Melalui skema ini, BI diberi ruang membeli SBN yang diterbitkan sebesar Rp 215 triliun pada 2021 (diluar yang telah dibeli), dan Rp 224 triliun pada 2022. Kesepakatan ini tertuang dalam Surat Keputusan Bersama (SKB) III antara Sri Mulyani dan Perry Warjiyo pada tengah tahun lalu.
Keputusan ini diambil bank sentral sebagai panggilan tugas untuk turut serta berkontribusi dalam penanganan kesehatan dan kemanusiaan. Bersama pemerintah dan berbagai pihak, BI ingin mengambil peran untuk mengatasi masalah kemanusiaan dan keamanan masyarakat, dan sekaligus untuk memulihkan ekonomi.
Dari skema dan mekanisme dari kerjasama ini, tidak hanya bisa mengurangi beban atau biaya dari kesehatan dan beban negara.
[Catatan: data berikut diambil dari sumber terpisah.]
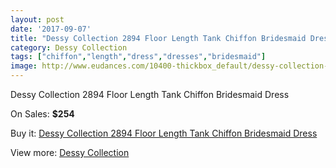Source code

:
 ```yaml
---
layout: post
date: '2017-09-07'
title: "Dessy Collection 2894 Floor Length Tank Chiffon Bridesmaid Dress"
category: Dessy Collection
tags: ["chiffon","length","dress","dresses","bridesmaid"]
image: http://www.eudances.com/10400-thickbox_default/dessy-collection-2894-floor-length-tank-chiffon-bridesmaid-dress.jpg
---
```

Dessy Collection 2894 Floor Length Tank Chiffon Bridesmaid Dress

On Sales: **$254**
<a href="https://www.eudances.com/en/dessy-collection/3387-dessy-collection-2894-floor-length-tank-chiffon-bridesmaid-dress.html"><amp-img layout="responsive" width="600" height="600" src="//www.eudances.com/10400-thickbox_default/dessy-collection-2894-floor-length-tank-chiffon-bridesmaid-dress.jpg" alt="Dessy Collection 2894 Floor Length Tank Chiffon Bridesmaid Dress 0" /></a>
<a href="https://www.eudances.com/en/dessy-collection/3387-dessy-collection-2894-floor-length-tank-chiffon-bridesmaid-dress.html"><amp-img layout="responsive" width="600" height="600" src="//www.eudances.com/10403-thickbox_default/dessy-collection-2894-floor-length-tank-chiffon-bridesmaid-dress.jpg" alt="Dessy Collection 2894 Floor Length Tank Chiffon Bridesmaid Dress 1" /></a>
<a href="https://www.eudances.com/en/dessy-collection/3387-dessy-collection-2894-floor-length-tank-chiffon-bridesmaid-dress.html"><amp-img layout="responsive" width="600" height="600" src="//www.eudances.com/10402-thickbox_default/dessy-collection-2894-floor-length-tank-chiffon-bridesmaid-dress.jpg" alt="Dessy Collection 2894 Floor Length Tank Chiffon Bridesmaid Dress 2" /></a>
<a href="https://www.eudances.com/en/dessy-collection/3387-dessy-collection-2894-floor-length-tank-chiffon-bridesmaid-dress.html"><amp-img layout="responsive" width="600" height="600" src="//www.eudances.com/10401-thickbox_default/dessy-collection-2894-floor-length-tank-chiffon-bridesmaid-dress.jpg" alt="Dessy Collection 2894 Floor Length Tank Chiffon Bridesmaid Dress 3" /></a>

Buy it: [Dessy Collection 2894 Floor Length Tank Chiffon Bridesmaid Dress](https://www.eudances.com/en/dessy-collection/3387-dessy-collection-2894-floor-length-tank-chiffon-bridesmaid-dress.html "Dessy Collection 2894 Floor Length Tank Chiffon Bridesmaid Dress")

View more: [Dessy Collection](https://www.eudances.com/en/60-Dessy-Collection "Dessy Collection")
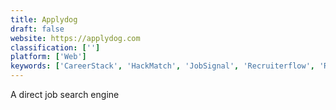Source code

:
 ```yaml
---
title: Applydog
draft: false 
website: https://applydog.com
classification: ['']
platform: ['Web']
keywords: ['CareerStack', 'HackMatch', 'JobSignal', 'Recruiterflow', 'Remotely', 'awesome']
---
```

A direct job search engine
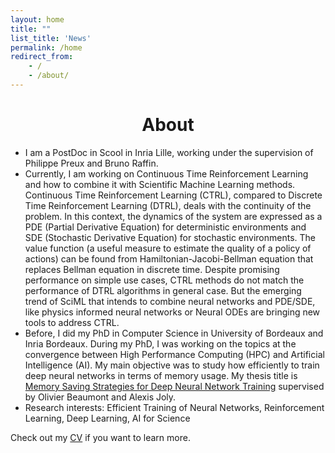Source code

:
 ```yaml
---
layout: home
title: ""
list_title: 'News'
permalink: /home
redirect_from: 
    - /
    - /about/   
---
```

<h1 style="text-align: center;">About</h1>

- I am a PostDoc in Scool in Inria Lille, working under the supervision of Philippe Preux and Bruno Raffin. 
- Currently, I am working on Continuous Time Reinforcement Learning and how to combine it with Scientific Machine Learning methods. Continuous Time Reinforcement Learning (CTRL), compared to Discrete Time Reinforcement Learning (DTRL), deals with the continuity of the problem. In this context, the dynamics of the system are expressed as a PDE (Partial Derivative Equation) for deterministic environments and SDE (Stochastic Derivative Equation) for stochastic environments. The value function (a useful measure to estimate the quality of a policy of actions) can be found from Hamiltonian-Jacobi-Bellman equation that replaces Bellman equation in discrete time. Despite promising performance on simple use cases, CTRL methods do not match the performance of DTRL algorithms in general case. But the emerging trend of SciML that intends to combine neural networks and PDE/SDE, like physics informed neural networks or Neural ODEs are bringing new tools to address CTRL.
- Before, I did my PhD in Computer Science in University of Bordeaux and Inria Bordeaux. During my PhD, I was working on the topics at the convergence between High Performance Computing (HPC) and Artificial Intelligence (AI). My main objective was to study how efficiently to train deep neural networks in terms of memory usage. My thesis title is [Memory Saving Strategies for Deep Neural Network Training](https://www.theses.fr/2021BORD0335) supervised by Olivier Beaumont and Alexis Joly.
- Research interests: Efficient Training of Neural Networks, Reinforcement Learning, Deep Learning, AI for Science

Check out my [CV]({{site.url}}/assets/CV_AleShilova.pdf) if you want to learn more.
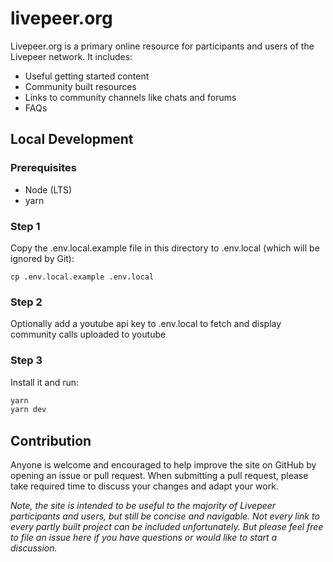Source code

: # livepeer.org

Livepeer.org is a primary online resource for participants and users of the
Livepeer network. It includes:

- Useful getting started content
- Community built resources
- Links to community channels like chats and forums
- FAQs

## Local Development

### Prerequisites

- Node (LTS)
- yarn

### Step 1

Copy the .env.local.example file in this directory to .env.local (which will be
ignored by Git):

`cp .env.local.example .env.local`

### Step 2

Optionally add a youtube api key to .env.local to fetch and display community
calls uploaded to youtube

### Step 3

Install it and run:

```bash
yarn
yarn dev
```

## Contribution

Anyone is welcome and encouraged to help improve the site on GitHub by opening
an issue or pull request. When submitting a pull request, please take required
time to discuss your changes and adapt your work.

_Note, the site is intended to be useful to the majority of Livepeer
participants and users, but still be concise and navigable. Not every link to
every partly built project can be included unfortunately. But please feel free
to file an issue here if you have questions or would like to start a
discussion._
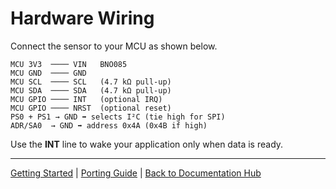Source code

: # Hardware Wiring

Connect the sensor to your MCU as shown below.

```
MCU 3V3  ──── VIN   BNO085
MCU GND  ──── GND
MCU SCL  ──── SCL   (4.7 kΩ pull-up)
MCU SDA  ──── SDA   (4.7 kΩ pull-up)
MCU GPIO ──── INT   (optional IRQ)
MCU GPIO ──── NRST  (optional reset)
PS0 + PS1 → GND ➡️ selects I²C (tie high for SPI)
ADR/SA0  → GND ➡️ address 0x4A (0x4B if high)
```

Use the **INT** line to wake your application only when data is ready.

---

[Getting Started](GettingStarted.md) | [Porting Guide](PortingGuide.md) | [Back to Documentation Hub](README.md)
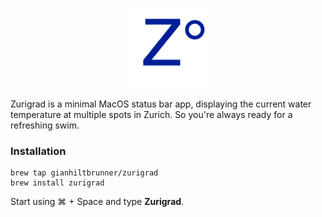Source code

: <p align="center"><img src="icon_128x128.png" width="128"></p>


Zurigrad is a minimal MacOS status bar app, displaying the current water temperature at multiple spots in Zurich. So you're always ready for a refreshing swim. 

### Installation 

```
brew tap gianhiltbrunner/zurigrad
brew install zurigrad
```

Start using ⌘ + Space and type **Zurigrad**.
Melainkan akan memperkuat kemampuan dari kebijakan fiskal untuk memulihkan ekonomi.
Kerjasama burden sharing ini tidak mempengaruhi sedikitpun mengenai independensi BI. Sebaliknya, BI sedang menjalankan independensinya dalam konteks bersinergi dan berkoordinasi dengan pemerintah secara erat.